Omit the pictures, then write out every entry exactly as it reads.

(Plain-text document sources)
....

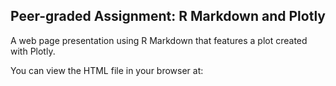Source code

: ## Peer-graded Assignment: R Markdown and Plotly

A web page presentation using R Markdown that features a plot created with Plotly. 

You can view the HTML file in your browser at: 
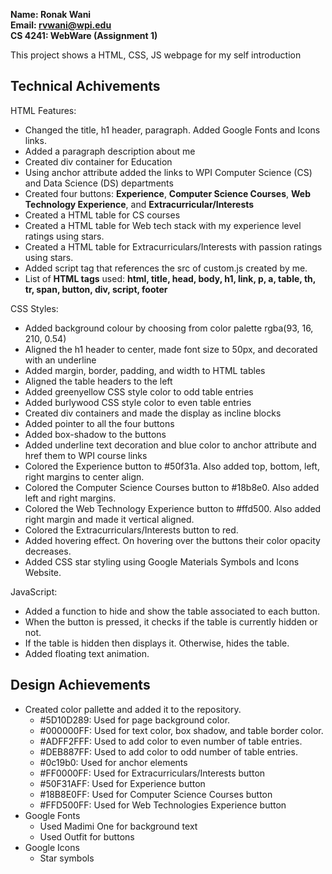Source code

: **Name: Ronak Wani**  
**Email: rvwani@wpi.edu**  
**CS 4241: WebWare (Assignment 1)**

This project shows a HTML, CSS, JS webpage for my self introduction

## Technical Achivements

HTML Features: 

- Changed the title, h1 header, paragraph. Added Google Fonts and Icons links.
- Added a paragraph description about me
- Created div container for Education
- Using anchor attribute added the links to WPI Computer Science (CS) and Data Science (DS) departments
- Created four buttons: **Experience**, **Computer Science Courses**, **Web Technology Experience**, and **Extracurricular/Interests**
- Created a HTML table for CS courses
- Created a HTML table for Web tech stack with my experience level ratings using stars.
- Created a HTML table for Extracurriculars/Interests with passion ratings using stars.
- Added script tag that references the src of custom.js created by me.
- List of **HTML tags** used: **html, title, head, body, h1, link, p, a, table, th, tr, span, button, div, script, footer**

CSS Styles:  

- Added background colour by choosing from color palette rgba(93, 16, 210, 0.54)
- Aligned the h1 header to center, made font size to 50px, and decorated with an underline
- Added margin, border, padding, and width to HTML tables
- Aligned the table headers to the left
- Added greenyellow CSS style color to odd table entries
- Added burlywood CSS style color to even table entries
- Created div containers and made the display as incline blocks
- Added pointer to all the four buttons
- Added box-shadow to the buttons
- Added underline text decoration and blue color to anchor attribute and href them to WPI course links
- Colored the Experience button to #50f31a. Also added top, bottom, left, right margins to center align.
- Colored the Computer Science Courses button to #18b8e0. Also added left and right margins.
- Colored the Web Technology Experience button to #ffd500. Also added right margin and made it vertical aligned.
- Colored the Extracurriculars/Interests button to red.
- Added hovering effect. On hovering over the buttons their color opacity decreases.
- Added CSS star styling using Google Materials Symbols and Icons Website.

JavaScript:

- Added a function to hide and show the table associated to each button.
- When the button is pressed, it checks if the table is currently hidden or not.
- If the table is hidden then displays it. Otherwise, hides the table.
- Added floating text animation.

## Design Achievements

- Created color pallette and added it to the repository.
  - #5D10D289: Used for page background color.
  - #000000FF: Used for text color, box shadow, and table border color.
  - #ADFF2FFF: Used to add color to even number of table entries.
  - #DEB887FF: Used to add color to odd number of table entries.
  - #0c19b0: Used for anchor elements
  - #FF0000FF: Used for Extracurriculars/Interests button
  - #50F31AFF: Used for Experience button
  - #18B8E0FF: Used for Computer Science Courses button
  - #FFD500FF: Used for Web Technologies Experience button
- Google Fonts
  - Used Madimi One for background text
  - Used Outfit for buttons
- Google Icons
  - Star symbols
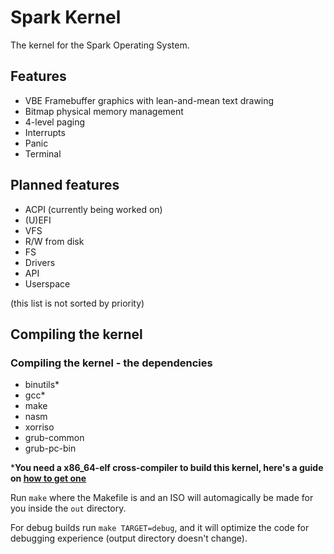 # Spark Kernel
The kernel for the Spark Operating System.

## Features
- VBE Framebuffer graphics with lean-and-mean text drawing
- Bitmap physical memory management
- 4-level paging
- Interrupts
- Panic
- Terminal

## Planned features
- ACPI (currently being worked on)
- (U)EFI
- VFS
- R/W from disk
- FS
- Drivers
- API
- Userspace


(this list is not sorted by priority)

## Compiling the kernel
### Compiling the kernel - the dependencies
- binutils*
- gcc*
- make
- nasm
- xorriso
- grub-common
- grub-pc-bin

***You need a x86_64-elf cross-compiler to build this kernel, here's a guide on [how to get one](https://wiki.osdev.org/GCC_Cross-Compiler)**

Run `make` where the Makefile is and an ISO will automagically be made for you inside the `out` directory.

For debug builds run `make TARGET=debug`, and it will optimize the code for debugging experience (output directory doesn't change).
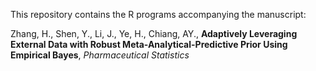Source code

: This repository contains the R programs accompanying the manuscript: 

Zhang, H., Shen, Y., Li, J., Ye, H., Chiang, AY., **Adaptively Leveraging External Data with Robust Meta-Analytical-Predictive Prior Using Empirical Bayes**, *Pharmaceutical Statistics*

....

### Result of the task
Source code

: ## Peer-graded Assignment: R Markdown and Plotly

A web page presentation using R Markdown that features a plot created with Plotly. 

You can view the HTML file in your browser at: 
Source code

: **Name: Ronak Wani**  
**Email: rvwani@wpi.edu**  
**CS 4241: WebWare (Assignment 1)**

This project shows a HTML, CSS, JS webpage for my self introduction

## Technical Achivements

HTML Features: 

- Changed the title, h1 header, paragraph. Added Google Fonts and Icons links.
- Added a paragraph description about me
- Created div container for Education
- Using anchor attribute added the links to WPI Computer Science (CS) and Data Science (DS) departments
- Created four buttons: **Experience**, **Computer Science Courses**, **Web Technology Experience**, and **Extracurricular/Interests**
- Created a HTML table for CS courses
- Created a HTML table for Web tech stack with my experience level ratings using stars.
- Created a HTML table for Extracurriculars/Interests with passion ratings using stars.
- Added script tag that references the src of custom.js created by me.
- List of **HTML tags** used: **html, title, head, body, h1, link, p, a, table, th, tr, span, button, div, script, footer**

CSS Styles:  

- Added background colour by choosing from color palette rgba(93, 16, 210, 0.54)
- Aligned the h1 header to center, made font size to 50px, and decorated with an underline
- Added margin, border, padding, and width to HTML tables
- Aligned the table headers to the left
- Added greenyellow CSS style color to odd table entries
- Added burlywood CSS style color to even table entries
- Created div containers and made the display as incline blocks
- Added pointer to all the four buttons
- Added box-shadow to the buttons
- Added underline text decoration and blue color to anchor attribute and href them to WPI course links
- Colored the Experience button to #50f31a. Also added top, bottom, left, right margins to center align.
- Colored the Computer Science Courses button to #18b8e0. Also added left and right margins.
- Colored the Web Technology Experience button to #ffd500. Also added right margin and made it vertical aligned.
- Colored the Extracurriculars/Interests button to red.
- Added hovering effect. On hovering over the buttons their color opacity decreases.
- Added CSS star styling using Google Materials Symbols and Icons Website.

JavaScript:

- Added a function to hide and show the table associated to each button.
- When the button is pressed, it checks if the table is currently hidden or not.
- If the table is hidden then displays it. Otherwise, hides the table.
- Added floating text animation.

## Design Achievements

- Created color pallette and added it to the repository.
  - #5D10D289: Used for page background color.
  - #000000FF: Used for text color, box shadow, and table border color.
  - #ADFF2FFF: Used to add color to even number of table entries.
  - #DEB887FF: Used to add color to odd number of table entries.
  - #0c19b0: Used for anchor elements
  - #FF0000FF: Used for Extracurriculars/Interests button
  - #50F31AFF: Used for Experience button
  - #18B8E0FF: Used for Computer Science Courses button
  - #FFD500FF: Used for Web Technologies Experience button
- Google Fonts
  - Used Madimi One for background text
  - Used Outfit for buttons
- Google Icons
  - Star symbols
 # Spark Kernel
The kernel for the Spark Operating System.

## Features
- VBE Framebuffer graphics with lean-and-mean text drawing
- Bitmap physical memory management
- 4-level paging
- Interrupts
- Panic
- Terminal

## Planned features
- ACPI (currently being worked on)
- (U)EFI
- VFS
- R/W from disk
- FS
- Drivers
- API
- Userspace


(this list is not sorted by priority)

## Compiling the kernel
### Compiling the kernel - the dependencies
- binutils*
- gcc*
- make
- nasm
- xorriso
- grub-common
- grub-pc-bin

***You need a x86_64-elf cross-compiler to build this kernel, here's a guide on [how to get one](https://wiki.osdev.org/GCC_Cross-Compiler)**

Run `make` where the Makefile is and an ISO will automagically be made for you inside the `out` directory.

For debug builds run `make TARGET=debug`, and it will optimize the code for debugging experience (output directory doesn't change).
Source code

: This repository contains the R programs accompanying the manuscript: 

Zhang, H., Shen, Y., Li, J., Ye, H., Chiang, AY., **Adaptively Leveraging External Data with Robust Meta-Analytical-Predictive Prior Using Empirical Bayes**, *Pharmaceutical Statistics*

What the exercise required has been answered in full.